When I first toured the University of Florida during my junior year of high school, I was taken in by the beautiful sights and sounds of the campus. I knew immediately that UF was the right place for me.
They told me about the great journalism and communications programs UF offered. What they failed to tell me was the seemingly outdated technology.
When I started out in my Radio 1 class, the booths had been around since (I think) the 1970s, with few upgrades to the hardware. Sure, the software was up-to-date, but I think it would have been a little more enticing to work six hours a week at a nicer looking facility. Still, I put my head down and worked hard, eventually becoming one of the co-anchors on the Front Page Edition of All-Things Considered, a one-hour presentation from Florida’s 89.1 WUFT-FM. Regardless of what its facilities looked like, UF’s Telecommunications program remained one of the top in the country.
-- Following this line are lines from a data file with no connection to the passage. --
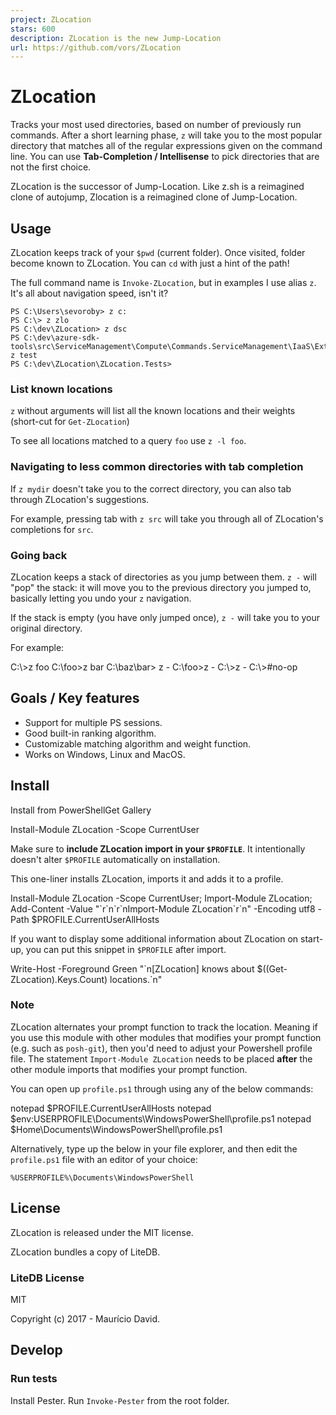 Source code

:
 ```yaml
---
project: ZLocation
stars: 600
description: ZLocation is the new Jump-Location
url: https://github.com/vors/ZLocation
---
```


ZLocation
=========

Tracks your most used directories, based on number of previously run commands. After a short learning phase, `z` will take you to the most popular directory that matches all of the regular expressions given on the command line. You can use **Tab-Completion / Intellisense** to pick directories that are not the first choice.

ZLocation is the successor of Jump-Location. Like z.sh is a reimagined clone of autojump, Zlocation is a reimagined clone of Jump-Location.

Usage
-----

ZLocation keeps track of your `$pwd` (current folder). Once visited, folder become known to ZLocation. You can `cd` with just a hint of the path!

The full command name is `Invoke-ZLocation`, but in examples I use alias `z`. It's all about navigation speed, isn't it?

```
PS C:\Users\sevoroby> z c:
PS C:\> z zlo
PS C:\dev\ZLocation> z dsc
PS C:\dev\azure-sdk-tools\src\ServiceManagement\Compute\Commands.ServiceManagement\IaaS\Extensions\DSC> z test
PS C:\dev\ZLocation\ZLocation.Tests>
```

### List known locations

`z` without arguments will list all the known locations and their weights (short-cut for `Get-ZLocation`)

To see all locations matched to a query `foo` use `z -l foo`.

### Navigating to less common directories with tab completion

If `z mydir` doesn't take you to the correct directory, you can also tab through ZLocation's suggestions.

For example, pressing tab with `z src` will take you through all of ZLocation's completions for `src`.

### Going back

ZLocation keeps a stack of directories as you jump between them. `z -` will "pop" the stack: it will move you to the previous directory you jumped to, basically letting you undo your `z` navigation.

If the stack is empty (you have only jumped once), `z -` will take you to your original directory.

For example:

C:\\\>z foo
C:\\foo\>z bar
C:\\baz\\bar\> z \-
C:\\foo\>z \-
C:\\\>z \-
C:\\\>#no-op

Goals / Key features
--------------------

-   Support for multiple PS sessions.
-   Good built-in ranking algorithm.
-   Customizable matching algorithm and weight function.
-   Works on Windows, Linux and MacOS.

Install
-------

Install from PowerShellGet Gallery

Install-Module ZLocation \-Scope CurrentUser

Make sure to **include ZLocation import in your `$PROFILE`**. It intentionally doesn't alter `$PROFILE` automatically on installation.

This one-liner installs ZLocation, imports it and adds it to a profile.

Install-Module ZLocation \-Scope CurrentUser; Import-Module ZLocation; Add-Content \-Value "\`r\`n\`r\`nImport-Module ZLocation\`r\`n" \-Encoding utf8 \-Path $PROFILE.CurrentUserAllHosts

If you want to display some additional information about ZLocation on start-up, you can put this snippet in `$PROFILE` after import.

Write-Host \-Foreground Green "\`n\[ZLocation\] knows about $((Get-ZLocation).Keys.Count) locations.\`n"

### Note

ZLocation alternates your prompt function to track the location. Meaning if you use this module with other modules that modifies your prompt function (e.g. such as `posh-git`), then you'd need to adjust your Powershell profile file. The statement `Import-Module ZLocation` needs to be placed **after** the other module imports that modifies your prompt function.

You can open up `profile.ps1` through using any of the below commands:

notepad $PROFILE.CurrentUserAllHosts
notepad $env:USERPROFILE\\Documents\\WindowsPowerShell\\profile.ps1
notepad $Home\\Documents\\WindowsPowerShell\\profile.ps1

Alternatively, type up the below in your file explorer, and then edit the `profile.ps1` file with an editor of your choice:

```
%USERPROFILE%\Documents\WindowsPowerShell
```

License
-------

ZLocation is released under the MIT license.

ZLocation bundles a copy of LiteDB.

### LiteDB License

MIT

Copyright (c) 2017 - Maurício David.

Develop
-------

### Run tests

Install Pester. Run `Invoke-Pester` from the root folder.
Last year, however, the headquarters of the “J-School,” as we so endearingly call it, got a heavy makeover, one that made me wish I was just starting my time at UF so I could fully take advantage of the new facilities for the next four years. Weimer Hall went from dingy and (as my dad phrased it) rotting to sleek, innovative, and forward-thinking, very much at par (and even better!) than the other programs and colleges at the University of Florida. There are study rooms with TV screens for communications research, meeting rooms, a brand new paint job and even an area to sit, relax, and drink some coffee. (Each cup is $1.60 from a nifty little machine.)
My favorite change out of this entire operation is the new Integrated Newsroom Facility, better known to us “newsies” as the INF. Previously at Weimer Hall, the radio and television news teams worked almost exclusively. During construction, the barriers were literally broken down, and the walls that divided the two departments ceased to exist. Now, the INF provides the listeners and viewers of WUFT-FM and WUFT-TV, respectively, the best of both worlds. As a matter of fact, I was a guest on Front Page during one of my TV shifts this semester, and I was brought on to have a live discussion about the story I was working on that day. Other times, Front Page will tease First at Five, our TV news show, by previewing what stories viewers would be able to watch that very day.